Print the lines below exactly, beginning with the one that contains "Furthermore all processes" and stopping after the last line.

Saved data entries:
────────────────────────────────────────
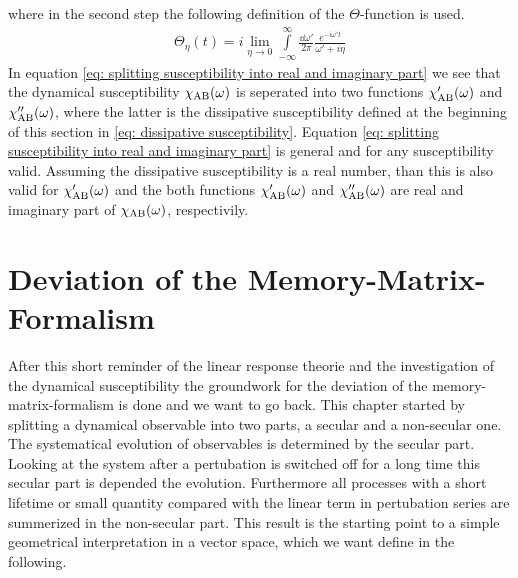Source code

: %
where in the second step the following definition of the $\Theta$-function is used.
%
\begin{align}
	\Theta_{\eta}(t) = i \lim\limits_{\eta \to 0} \int\limits_{-\infty}^{\infty} \frac{\dd{\omega'}}{2\pi} \frac{e^{-i\omega't}}{\omega' + i\eta} 
\end{align}
%
In equation \eqref{eq: splitting susceptibility into real and imaginary part} we see that the dynamical susceptibility $\chi_{\mathrm{AB}}(\omega)$ is seperated into two functions $\chi'_{\mathrm{AB}}(\omega)$ and $\chi''_{\mathrm{AB}}(\omega)$, where the latter is the dissipative susceptibility defined at the beginning of this section in \eqref{eq: dissipative susceptibility}.
Equation \eqref{eq: splitting susceptibility into real and imaginary part} is general and for any susceptibility valid.
Assuming the dissipative susceptibility is a real number, than this is also valid for $\chi'_{\mathrm{AB}}(\omega)$ and the both functions $\chi'_{\mathrm{AB}}(\omega)$ and $\chi''_{\mathrm{AB}}(\omega)$ are real and imaginary part of $\chi_{\mathrm{AB}}(\omega)$, respectivily.
%
%
%
\section{Deviation of the Memory-Matrix-Formalism}
\label{sec: deviation of the memory-matrix-formalism}
%
%
%
After this short reminder of the linear response theorie and the investigation of the dynamical susceptibility the groundwork for the deviation of the memory-matrix-formalism is done and we want to go back.
This chapter started by splitting a dynamical observable into two parts, a secular and a non-secular one.
The systematical evolution of observables is determined by the secular part.
Looking at the system after a pertubation is switched off for a long time this secular part is depended the evolution.
Furthermore all processes with a short lifetime or small quantity compared with the linear term in pertubation series are summerized in the non-secular part.
This result is the starting point to a simple geometrical interpretation in a vector space, which we want define in the following.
────────────────────────────────────────
● ANSWER TO THIS TASK
Furthermore all processes with a short lifetime or small quantity compared with the linear term in pertubation series are summerized in the non-secular part.
This result is the starting point to a simple geometrical interpretation in a vector space, which we want define in the following.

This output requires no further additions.